Provided records:
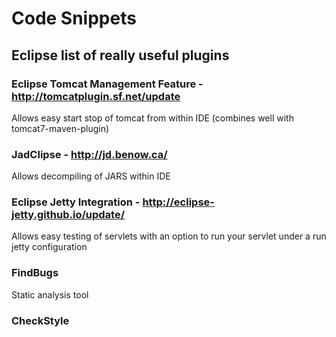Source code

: # Code Snippets



## Eclipse list of really useful plugins

### Eclipse Tomcat Management Feature - http://tomcatplugin.sf.net/update
Allows easy start stop of tomcat from within IDE (combines well with tomcat7-maven-plugin)
### JadClipse - http://jd.benow.ca/
Allows decompiling of JARS within IDE
### Eclipse Jetty Integration - http://eclipse-jetty.github.io/update/
Allows easy testing of servlets with an option to run your servlet under a run jetty configuration

### FindBugs
Static analysis tool
### CheckStyle
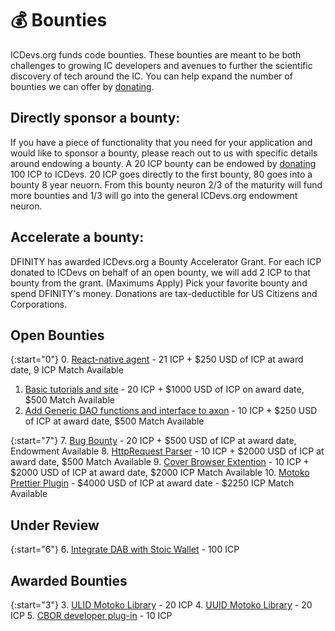 # 💰 Bounties

ICDevs.org funds code bounties. These bounties are meant to be both challenges to growing IC developers and avenues to further the scientific discovery of tech around the IC. You can help expand the number of bounties we can offer by [donating](/donations.html).

## Directly sponsor a bounty:

If you have a piece of functionality that you need for your application and would like to sponsor a bounty, please reach out to us with specific details around endowing a bounty.  A 20 ICP bounty can be endowed by [donating](https://icdevs.org/donations.html) 100 ICP to ICDevs.  20 ICP goes directly to the first bounty, 80 goes into a bounty 8 year neuorn. From this bounty neuron 2/3 of the maturity will fund more bounties and 1/3 will go into the general ICDevs.org endowment neuron.

## Accelerate a bounty:

DFINITY has awarded ICDevs.org a Bounty Accelerator Grant. For each ICP donated to ICDevs on behalf of an open bounty, we will add 2 ICP to that bounty from the grant. (Maximums Apply)  Pick your favorite bounty and spend DFINITY's money.  Donations are tax-deductible for US Citizens and Corporations.


## Open Bounties

{:start="0"}
0. [React-native agent](/bounties/2021/10/16/react-native-agent-bounty.html) - 21 ICP + $250 USD of ICP at award date, 9 ICP Match Available
1. [Basic tutorials and site](/bounties/2021/10/25/speed-run-the-ic-bounty.html) - 20 ICP + $1000 USD of ICP on award date, $500 Match Available
2. [Add Generic DAO functions and interface to axon](/bounties/2021/11/01/generic-dao-fork-axon-copy.html) - 10 ICP + $250 USD of ICP at award date, $500 Match Available


{:start="7"}
7. [Bug Bounty](/bounties/2022/01/03/Bug-Bounty.html) - 20 ICP + $500 USD of ICP at award date, Endowment Available
8. [HttpRequest Parser](/bounties/2022/01/11/HTTPRequest-Parser.html) -  10 ICP + $2000 USD of ICP at award date, $500 Match Available
9. [Cover Browser Extention](/bounties/2022/01/19/Cover-Browser-Extension.html) - 10 ICP + $2000 USD of ICP at award date, $2000 ICP Match Available
10. [Motoko Prettier Plugin](/bounties/2022/01/19/Motoko-Prettier-Plugin.html) - $4000 USD of ICP at award date - $2250 ICP Match Available


## Under Review

{:start="6"}
6. [Integrate DAB with Stoic Wallet](https://icdevs.org/bounties/2021/12/17/DAB-and-Stoic-Integration.html) - 100 ICP

## Awarded Bounties

{:start="3"}
3. [ULID Motoko Library](https://icdevs.org/bounties/2021/11/08/ULID-motoko-library.html) - 20 ICP
4. [UUID Motoko Library](https://icdevs.org/bounties/2021/11/17/UUID-motoko-library.html) - 20 ICP
5. [CBOR developer plug-in](https://icdevs.org/bounties/2021/11/23/CBOR-plug-in.html) - 10 ICP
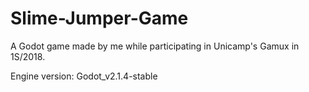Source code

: # Slime-Jumper-Game
A Godot game made by me while participating in Unicamp's Gamux in 1S/2018.

Engine version: Godot_v2.1.4-stable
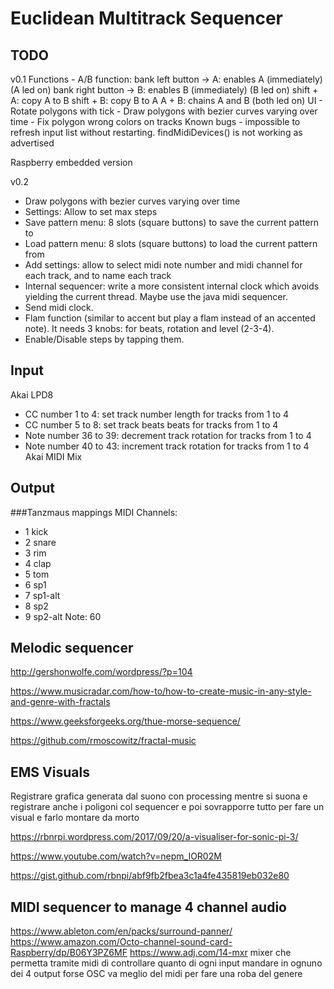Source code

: # Euclidean Multitrack Sequencer

## TODO
v0.1
Functions
	- A/B function: bank left button -> A: enables A (immediately) (A led on)
					bank right button -> B: enables B (immediately) (B led on)
					shift + A: copy A to B
					shift + B: copy B to A
					A + B: chains A and B (both led on)
UI
	- Rotate polygons with tick
	- Draw polygons with bezier curves varying over time
	- Fix polygon wrong colors on tracks
Known bugs
	- impossible to refresh input list without restarting. findMidiDevices() is not working as advertised

Raspberry embedded version

v0.2
- Draw polygons with bezier curves varying over time
- Settings: Allow to set max steps
- Save pattern menu: 8 slots (square buttons) to save the current pattern to
- Load pattern menu: 8 slots (square buttons) to load the current pattern from
- Add settings: allow to select midi note number and midi channel for each track, and to name each track
- Internal sequencer: write a more consistent internal clock which avoids yielding the current thread. Maybe use the java midi sequencer. 
- Send midi clock.
- Flam function (similar to accent but play a flam instead of an accented note). It needs 3 knobs: for beats, rotation and level (2-3-4).
- Enable/Disable steps by tapping them.

## Input
Akai LPD8
- CC number 1 to 4: set track number length for tracks from 1 to 4
- CC number 5 to 8: set track beats beats for tracks from 1 to 4
- Note number 36 to 39: decrement track rotation for tracks from 1 to 4
- Note number 40 to 43: increment track rotation for tracks from 1 to 4
Akai MIDI Mix

## Output
###Tanzmaus mappings
MIDI Channels:
- 1 kick
- 2 snare
- 3 rim
- 4 clap
- 5 tom
- 6 sp1
- 7 sp1-alt
- 8 sp2
- 9 sp2-alt
Note: 60

## Melodic sequencer

http://gershonwolfe.com/wordpress/?p=104

https://www.musicradar.com/how-to/how-to-create-music-in-any-style-and-genre-with-fractals

https://www.geeksforgeeks.org/thue-morse-sequence/

https://github.com/rmoscowitz/fractal-music

## EMS Visuals
Registrare grafica generata dal suono con processing mentre si suona e registrare anche i poligoni col sequencer e poi sovrapporre tutto per fare un visual e farlo montare da morto

https://rbnrpi.wordpress.com/2017/09/20/a-visualiser-for-sonic-pi-3/

https://www.youtube.com/watch?v=nepm_IOR02M

https://gist.github.com/rbnpi/abf9fb2fbea3c1a4fe435819eb032e80

## MIDI sequencer to manage 4 channel audio
https://www.ableton.com/en/packs/surround-panner/
https://www.amazon.com/Octo-channel-sound-card-Raspberry/dp/B06Y3PZ6MF
https://www.adj.com/14-mxr
mixer che permetta tramite midi di controllare quanto di ogni input mandare in ognuno dei 4 output 
forse OSC va meglio del midi per fare una roba del genere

Work to complete: Above are the records. How many of their lines hold "enables"? Answer with the number alone.

Expected output: 2